__Task directions__. In the entries below, find the line with "It is hard to" and print exactly every line from there up to and including the line with "Flip - upside", with no other lines.

__Records to process__.
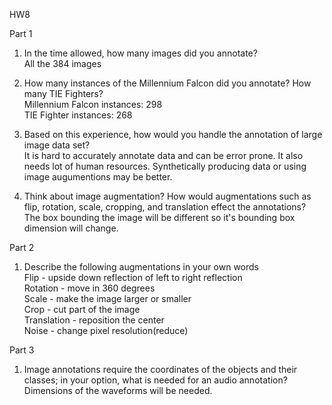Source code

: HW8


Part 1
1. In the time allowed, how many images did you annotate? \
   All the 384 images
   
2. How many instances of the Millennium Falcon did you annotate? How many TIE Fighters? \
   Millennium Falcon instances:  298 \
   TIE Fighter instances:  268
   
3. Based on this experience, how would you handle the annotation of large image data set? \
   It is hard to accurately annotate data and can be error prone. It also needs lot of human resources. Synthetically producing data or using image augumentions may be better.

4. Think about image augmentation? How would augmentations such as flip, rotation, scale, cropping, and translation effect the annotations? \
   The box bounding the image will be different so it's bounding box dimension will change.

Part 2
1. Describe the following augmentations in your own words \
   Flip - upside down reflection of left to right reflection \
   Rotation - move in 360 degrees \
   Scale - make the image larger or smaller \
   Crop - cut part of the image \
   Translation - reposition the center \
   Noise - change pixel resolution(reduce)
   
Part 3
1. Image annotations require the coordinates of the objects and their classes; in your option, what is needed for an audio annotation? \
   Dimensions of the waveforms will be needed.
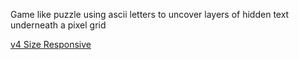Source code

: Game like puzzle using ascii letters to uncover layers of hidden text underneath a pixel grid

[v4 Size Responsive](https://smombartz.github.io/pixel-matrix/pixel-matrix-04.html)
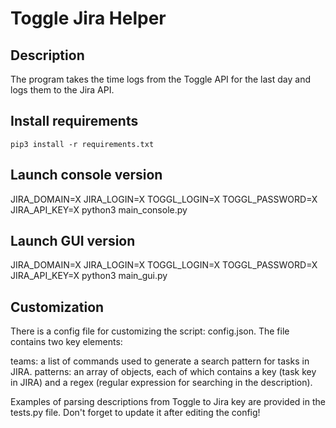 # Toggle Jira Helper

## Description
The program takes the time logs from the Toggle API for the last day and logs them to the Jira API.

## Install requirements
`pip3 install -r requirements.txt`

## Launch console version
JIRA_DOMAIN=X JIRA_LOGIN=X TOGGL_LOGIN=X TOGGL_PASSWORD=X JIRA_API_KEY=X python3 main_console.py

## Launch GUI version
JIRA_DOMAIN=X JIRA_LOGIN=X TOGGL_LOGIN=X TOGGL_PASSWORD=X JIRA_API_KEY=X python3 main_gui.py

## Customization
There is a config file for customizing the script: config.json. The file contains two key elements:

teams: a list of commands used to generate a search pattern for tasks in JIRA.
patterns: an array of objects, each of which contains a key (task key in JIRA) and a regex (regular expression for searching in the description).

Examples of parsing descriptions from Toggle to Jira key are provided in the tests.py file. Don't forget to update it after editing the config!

__Worked solution__.
   It is hard to accurately annotate data and can be error prone. It also needs lot of human resources. Synthetically producing data or using image augumentions may be better.

4. Think about image augmentation? How would augmentations such as flip, rotation, scale, cropping, and translation effect the annotations? \
   The box bounding the image will be different so it's bounding box dimension will change.

Part 2
1. Describe the following augmentations in your own words \
   Flip - upside down reflection of left to right reflection \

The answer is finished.